- **WHAT THIS TASK INVOLVES**
From the records below, transcribe only the lines running from the one with "Dans un homelab bien" through the one with "Il est crucial". Keep both of those end lines.
-- EXERCISE DATA follows --
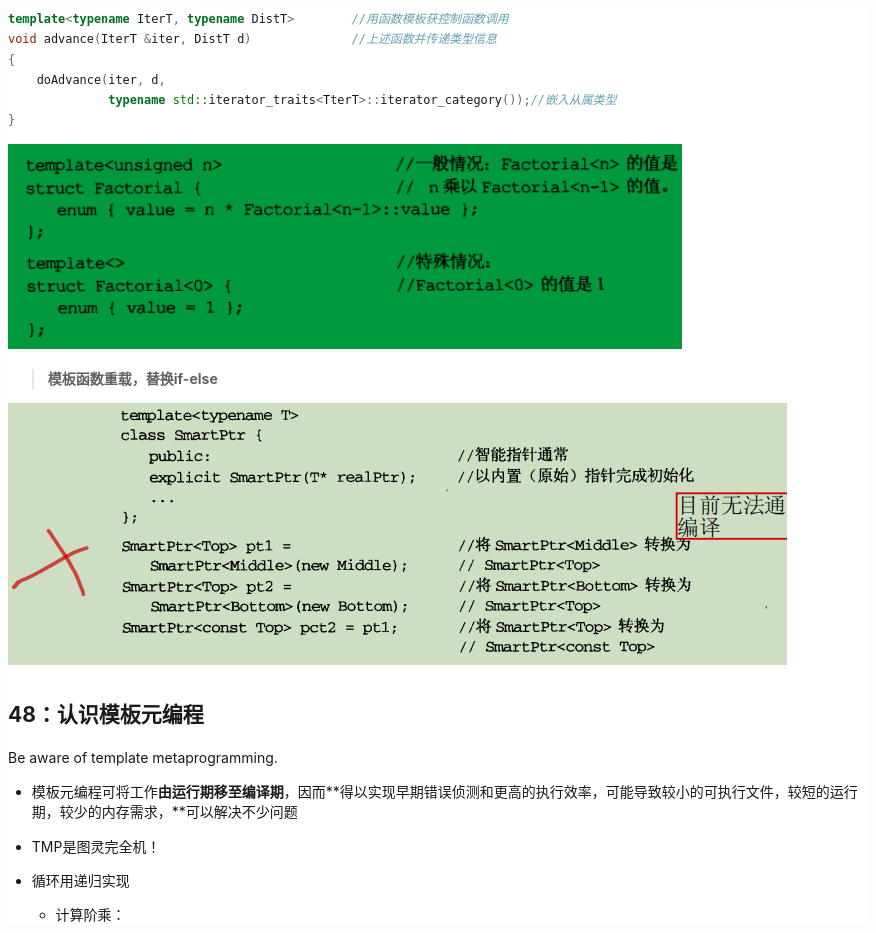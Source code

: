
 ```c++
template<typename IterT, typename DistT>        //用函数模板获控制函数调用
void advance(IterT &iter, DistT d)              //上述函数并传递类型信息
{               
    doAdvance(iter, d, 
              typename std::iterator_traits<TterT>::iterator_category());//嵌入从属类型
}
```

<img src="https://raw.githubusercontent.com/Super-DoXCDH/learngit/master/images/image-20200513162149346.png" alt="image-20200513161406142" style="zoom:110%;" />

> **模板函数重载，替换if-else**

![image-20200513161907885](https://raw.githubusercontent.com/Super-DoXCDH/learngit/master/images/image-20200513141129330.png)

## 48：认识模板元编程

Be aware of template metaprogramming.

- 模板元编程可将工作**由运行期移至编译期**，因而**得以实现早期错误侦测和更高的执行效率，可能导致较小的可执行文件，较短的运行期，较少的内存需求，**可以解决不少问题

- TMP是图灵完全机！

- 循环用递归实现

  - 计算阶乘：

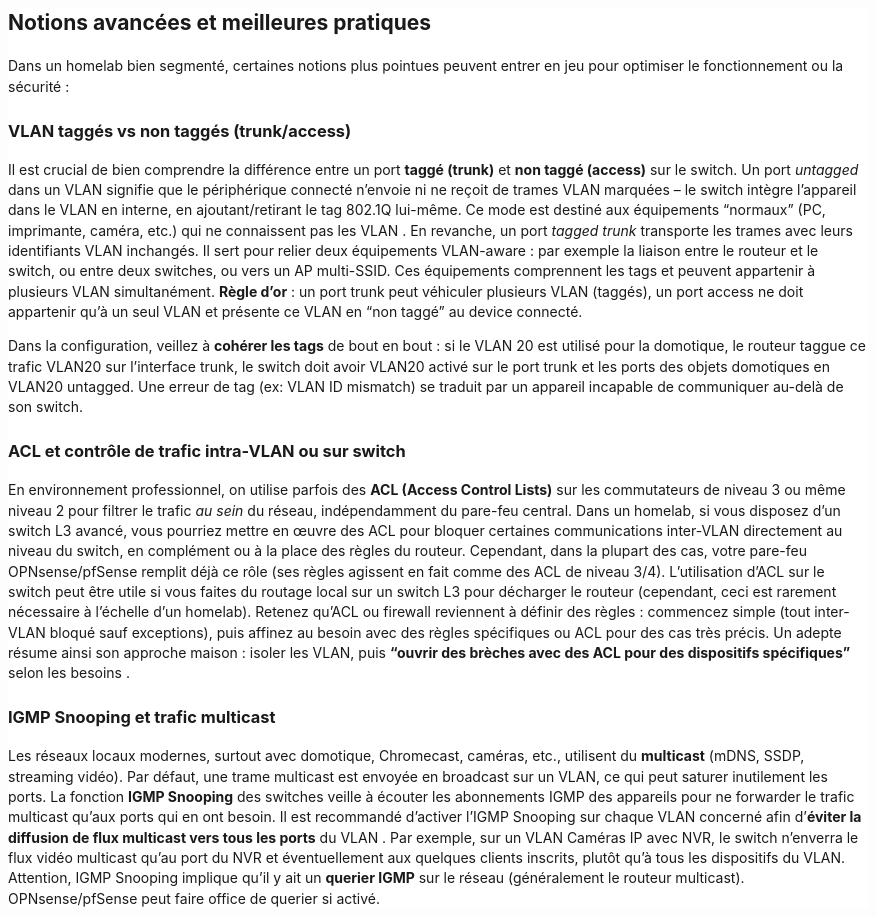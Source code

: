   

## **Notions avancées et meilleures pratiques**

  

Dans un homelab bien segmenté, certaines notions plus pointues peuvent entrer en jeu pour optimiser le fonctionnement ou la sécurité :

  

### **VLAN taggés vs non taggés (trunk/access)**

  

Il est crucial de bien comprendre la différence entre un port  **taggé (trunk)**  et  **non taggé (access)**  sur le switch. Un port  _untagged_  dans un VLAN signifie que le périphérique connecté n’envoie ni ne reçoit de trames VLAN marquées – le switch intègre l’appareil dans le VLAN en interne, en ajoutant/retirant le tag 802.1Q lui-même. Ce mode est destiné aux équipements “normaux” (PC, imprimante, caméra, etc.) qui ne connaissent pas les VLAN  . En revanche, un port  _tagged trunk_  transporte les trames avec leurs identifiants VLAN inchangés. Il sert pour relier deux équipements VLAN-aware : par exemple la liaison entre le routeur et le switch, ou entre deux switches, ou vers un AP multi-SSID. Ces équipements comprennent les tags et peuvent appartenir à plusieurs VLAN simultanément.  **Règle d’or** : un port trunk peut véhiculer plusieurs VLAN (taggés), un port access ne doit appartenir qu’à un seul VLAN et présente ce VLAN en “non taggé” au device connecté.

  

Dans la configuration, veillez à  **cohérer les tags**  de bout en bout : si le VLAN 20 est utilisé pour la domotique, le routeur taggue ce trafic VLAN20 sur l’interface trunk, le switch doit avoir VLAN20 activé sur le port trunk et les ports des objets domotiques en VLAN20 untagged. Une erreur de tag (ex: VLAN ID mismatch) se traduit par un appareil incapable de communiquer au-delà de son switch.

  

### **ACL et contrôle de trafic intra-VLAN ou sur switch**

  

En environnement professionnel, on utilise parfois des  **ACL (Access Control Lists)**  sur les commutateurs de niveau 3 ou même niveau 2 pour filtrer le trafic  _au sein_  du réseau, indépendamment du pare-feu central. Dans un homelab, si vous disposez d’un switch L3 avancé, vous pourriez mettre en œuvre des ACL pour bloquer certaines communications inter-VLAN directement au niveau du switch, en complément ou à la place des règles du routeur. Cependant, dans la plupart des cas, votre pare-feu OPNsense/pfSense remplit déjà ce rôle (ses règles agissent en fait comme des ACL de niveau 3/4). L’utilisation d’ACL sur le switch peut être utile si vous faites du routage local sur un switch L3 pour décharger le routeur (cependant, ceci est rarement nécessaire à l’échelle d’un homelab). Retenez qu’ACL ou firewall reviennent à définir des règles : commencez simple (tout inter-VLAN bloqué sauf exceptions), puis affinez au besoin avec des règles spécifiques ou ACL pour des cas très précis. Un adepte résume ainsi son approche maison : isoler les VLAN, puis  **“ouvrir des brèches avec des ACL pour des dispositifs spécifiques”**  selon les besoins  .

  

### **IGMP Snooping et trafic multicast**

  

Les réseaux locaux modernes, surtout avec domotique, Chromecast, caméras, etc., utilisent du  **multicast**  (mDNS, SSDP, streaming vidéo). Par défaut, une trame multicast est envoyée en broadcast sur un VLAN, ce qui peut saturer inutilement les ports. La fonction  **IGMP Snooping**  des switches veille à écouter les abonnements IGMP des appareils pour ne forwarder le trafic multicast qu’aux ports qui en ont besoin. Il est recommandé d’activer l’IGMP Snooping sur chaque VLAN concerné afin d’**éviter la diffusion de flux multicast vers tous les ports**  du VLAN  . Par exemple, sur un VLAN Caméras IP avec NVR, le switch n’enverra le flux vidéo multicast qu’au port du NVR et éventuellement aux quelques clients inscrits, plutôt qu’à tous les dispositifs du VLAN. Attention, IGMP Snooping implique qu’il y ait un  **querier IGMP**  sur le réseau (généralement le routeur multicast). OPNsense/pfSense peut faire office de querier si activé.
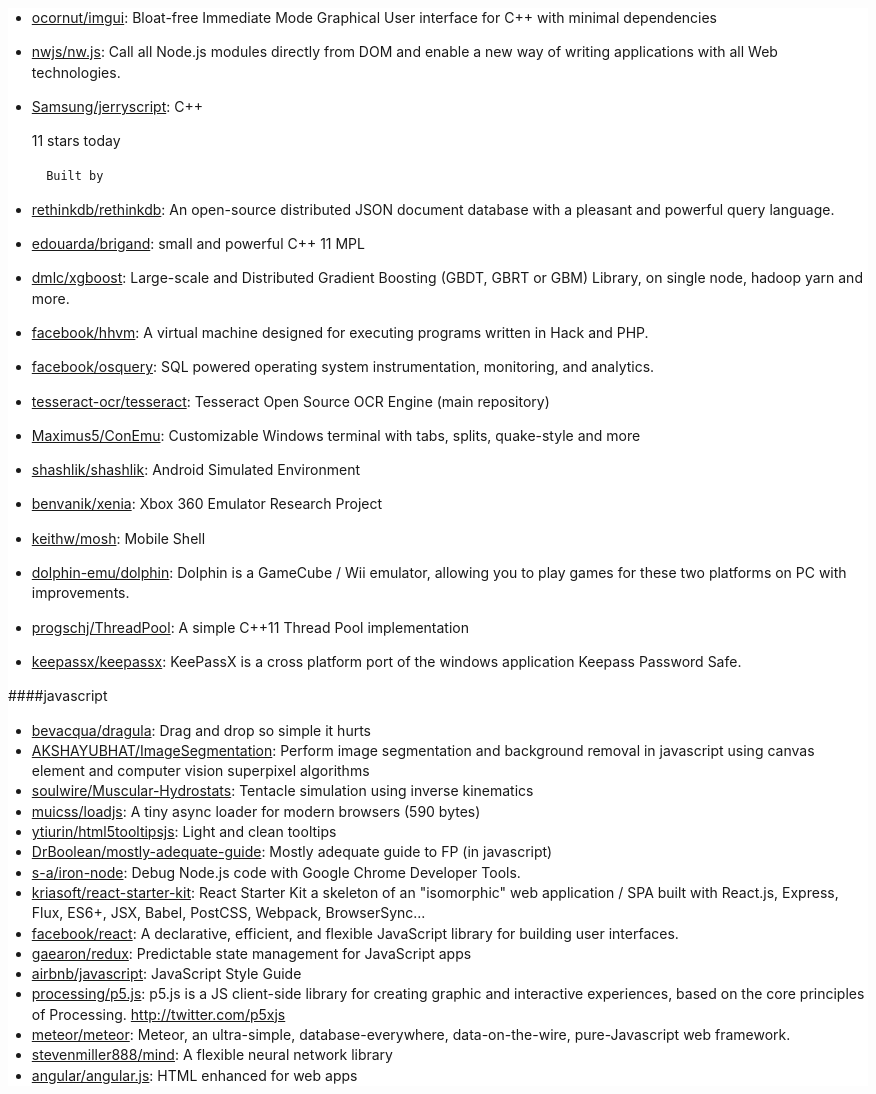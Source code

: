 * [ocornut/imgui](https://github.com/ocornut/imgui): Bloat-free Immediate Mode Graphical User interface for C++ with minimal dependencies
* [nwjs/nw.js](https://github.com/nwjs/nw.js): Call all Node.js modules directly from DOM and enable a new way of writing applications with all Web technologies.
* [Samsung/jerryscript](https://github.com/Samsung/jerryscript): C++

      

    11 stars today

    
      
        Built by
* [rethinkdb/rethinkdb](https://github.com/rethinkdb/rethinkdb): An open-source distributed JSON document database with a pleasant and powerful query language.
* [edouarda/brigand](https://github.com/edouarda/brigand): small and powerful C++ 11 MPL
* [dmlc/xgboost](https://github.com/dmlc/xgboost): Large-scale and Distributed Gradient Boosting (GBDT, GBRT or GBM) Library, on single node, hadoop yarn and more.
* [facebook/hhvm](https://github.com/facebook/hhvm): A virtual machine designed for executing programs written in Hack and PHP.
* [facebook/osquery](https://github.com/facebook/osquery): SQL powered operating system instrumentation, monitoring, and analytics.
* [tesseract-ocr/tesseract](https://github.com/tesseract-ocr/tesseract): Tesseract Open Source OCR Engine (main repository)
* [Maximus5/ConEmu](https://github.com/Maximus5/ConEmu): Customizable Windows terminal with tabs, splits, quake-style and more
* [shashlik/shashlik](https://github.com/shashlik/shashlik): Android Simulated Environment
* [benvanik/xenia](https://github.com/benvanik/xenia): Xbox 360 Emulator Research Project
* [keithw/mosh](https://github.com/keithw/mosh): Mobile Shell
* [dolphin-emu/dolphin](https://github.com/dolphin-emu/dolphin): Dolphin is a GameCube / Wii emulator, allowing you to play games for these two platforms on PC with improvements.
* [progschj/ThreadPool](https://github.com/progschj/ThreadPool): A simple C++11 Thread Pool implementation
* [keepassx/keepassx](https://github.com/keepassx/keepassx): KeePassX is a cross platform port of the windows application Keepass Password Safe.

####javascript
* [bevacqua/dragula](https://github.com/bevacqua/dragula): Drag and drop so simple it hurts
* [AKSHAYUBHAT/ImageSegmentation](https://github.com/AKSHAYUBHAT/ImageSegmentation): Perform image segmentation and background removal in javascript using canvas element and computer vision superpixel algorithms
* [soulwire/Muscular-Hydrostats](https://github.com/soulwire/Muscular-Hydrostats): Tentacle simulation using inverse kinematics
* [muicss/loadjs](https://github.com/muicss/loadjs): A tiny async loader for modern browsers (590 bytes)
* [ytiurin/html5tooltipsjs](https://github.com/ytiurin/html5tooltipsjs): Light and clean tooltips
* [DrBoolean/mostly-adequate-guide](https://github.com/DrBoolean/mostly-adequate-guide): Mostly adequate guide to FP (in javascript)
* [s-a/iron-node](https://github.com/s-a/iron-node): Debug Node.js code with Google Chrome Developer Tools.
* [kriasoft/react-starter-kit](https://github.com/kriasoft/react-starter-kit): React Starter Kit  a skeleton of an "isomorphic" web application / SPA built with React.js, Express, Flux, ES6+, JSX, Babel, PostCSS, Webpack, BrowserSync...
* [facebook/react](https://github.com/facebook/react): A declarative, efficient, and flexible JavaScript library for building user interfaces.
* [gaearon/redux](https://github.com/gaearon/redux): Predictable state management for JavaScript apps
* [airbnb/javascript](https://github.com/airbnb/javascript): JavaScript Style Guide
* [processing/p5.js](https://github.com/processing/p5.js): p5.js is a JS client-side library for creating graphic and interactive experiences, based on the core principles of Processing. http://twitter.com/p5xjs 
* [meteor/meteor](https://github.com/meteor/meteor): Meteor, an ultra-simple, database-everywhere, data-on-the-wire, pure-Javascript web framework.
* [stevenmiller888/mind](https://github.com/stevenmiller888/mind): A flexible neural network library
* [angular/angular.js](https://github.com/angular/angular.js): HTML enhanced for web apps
-- EXERCISE DATA concluded --
- **OUTPUT OF THE EXERCISE**
Dans un homelab bien segmenté, certaines notions plus pointues peuvent entrer en jeu pour optimiser le fonctionnement ou la sécurité :

  

### **VLAN taggés vs non taggés (trunk/access)**

  

Il est crucial de bien comprendre la différence entre un port  **taggé (trunk)**  et  **non taggé (access)**  sur le switch. Un port  _untagged_  dans un VLAN signifie que le périphérique connecté n’envoie ni ne reçoit de trames VLAN marquées – le switch intègre l’appareil dans le VLAN en interne, en ajoutant/retirant le tag 802.1Q lui-même. Ce mode est destiné aux équipements “normaux” (PC, imprimante, caméra, etc.) qui ne connaissent pas les VLAN  . En revanche, un port  _tagged trunk_  transporte les trames avec leurs identifiants VLAN inchangés. Il sert pour relier deux équipements VLAN-aware : par exemple la liaison entre le routeur et le switch, ou entre deux switches, ou vers un AP multi-SSID. Ces équipements comprennent les tags et peuvent appartenir à plusieurs VLAN simultanément.  **Règle d’or** : un port trunk peut véhiculer plusieurs VLAN (taggés), un port access ne doit appartenir qu’à un seul VLAN et présente ce VLAN en “non taggé” au device connecté.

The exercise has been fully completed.